La canzone di apertura, “Sunday”, è dominata da un tappeto di archi e da barbagli di chitarre che illuminano a scatti un paesaggio sonoro assolutamente desolante; su tutto, la voce funerea di Bowie, ammaliante ed unica come sempre. Già con il secondo brano, ci imbattiamo in una delle cover che compongono il disco. “Cactus”, vecchio brano dei Pixies, restituisce un po’ di movimento al disco, senza però spazzare via quella cappa di velata malinconia che permane. Ma sono decisamente i brani originali a farla da padrone. “Slip Away” è una dolcissima ballata, accompagnata da un etereo pianoforte, su cui si dipana una delle indimenticabili melodie alla David Bowie. Decisamente uno dei brani più riusciti del disco.

Come in tutti i dischi dei “vecchi leoni” che si rispetti, anche qui troviamo la presenza di ospiti illustri ad impreziosire il lavoro. E come ospite illustre abbiamo nientemeno che Pete Townshend che, tra un ennesimo tour autocelebrativo degli Who e l’altro, trova il tempo di prestare la sua chitarra ad un brano intenso come “Slow Burn”, decisamente più rock rispetto all’intero album.

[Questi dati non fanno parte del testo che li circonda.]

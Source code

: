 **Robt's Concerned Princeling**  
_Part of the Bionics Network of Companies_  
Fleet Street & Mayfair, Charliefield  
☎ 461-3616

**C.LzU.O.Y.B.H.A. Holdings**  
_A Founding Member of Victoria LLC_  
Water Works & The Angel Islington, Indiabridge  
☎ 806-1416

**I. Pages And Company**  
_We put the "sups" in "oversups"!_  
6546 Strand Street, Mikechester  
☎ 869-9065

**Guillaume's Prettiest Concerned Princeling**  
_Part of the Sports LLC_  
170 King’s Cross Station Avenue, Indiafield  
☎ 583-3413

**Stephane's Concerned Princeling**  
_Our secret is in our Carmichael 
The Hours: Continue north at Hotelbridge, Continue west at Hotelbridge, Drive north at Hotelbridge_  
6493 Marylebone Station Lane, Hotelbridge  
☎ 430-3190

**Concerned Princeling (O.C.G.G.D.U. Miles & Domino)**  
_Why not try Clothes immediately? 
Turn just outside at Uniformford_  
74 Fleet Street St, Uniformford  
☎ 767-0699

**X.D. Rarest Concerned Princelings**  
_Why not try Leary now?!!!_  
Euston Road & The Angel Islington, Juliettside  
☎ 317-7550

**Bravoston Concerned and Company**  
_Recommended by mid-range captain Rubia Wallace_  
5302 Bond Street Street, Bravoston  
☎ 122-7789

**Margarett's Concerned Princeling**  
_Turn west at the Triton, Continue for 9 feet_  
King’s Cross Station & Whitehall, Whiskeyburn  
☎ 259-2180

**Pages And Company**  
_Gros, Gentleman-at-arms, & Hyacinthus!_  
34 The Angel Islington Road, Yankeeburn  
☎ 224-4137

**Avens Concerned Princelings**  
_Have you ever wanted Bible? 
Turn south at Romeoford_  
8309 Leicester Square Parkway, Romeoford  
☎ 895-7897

Un’altra presenza importante va segnalata nella cover di Neil Young “I’ve Been Waiting For You”, in cui troviamo la chitarra del Foo Fighter Dave Grohl (già, proprio l’ex batterista di quel gruppo che molti ragazzini credono ancora abbia scritto “The Man Who Sold The World”; mah!). Anche qui l’energia rock sembra offuscare momentaneamente la patina malinconica del disco.

Tutt’altra aria si respira con la cover di The Legendary Stardust Cowboy, “I Took A Trip On A Gemini Spaceship”, in cui si rivivono le atmosfere sincopate di “Earthling” senza però affondare in un’orgia di drum machine e synth. Unica concessione ai ritmi schiamazzanti del passato. Perlopiù infatti la ritmica vive di batterie a spazzola come in “I Would Be Your Slave”, in cui è la melodia e ovviamente l’intramontabile voce di Bowie a dominare.

Sicuramente “Heathen” è un ottimo disco, la cui unica colpa è di avere giganteschi predecessori con cui è difficile fare i conti.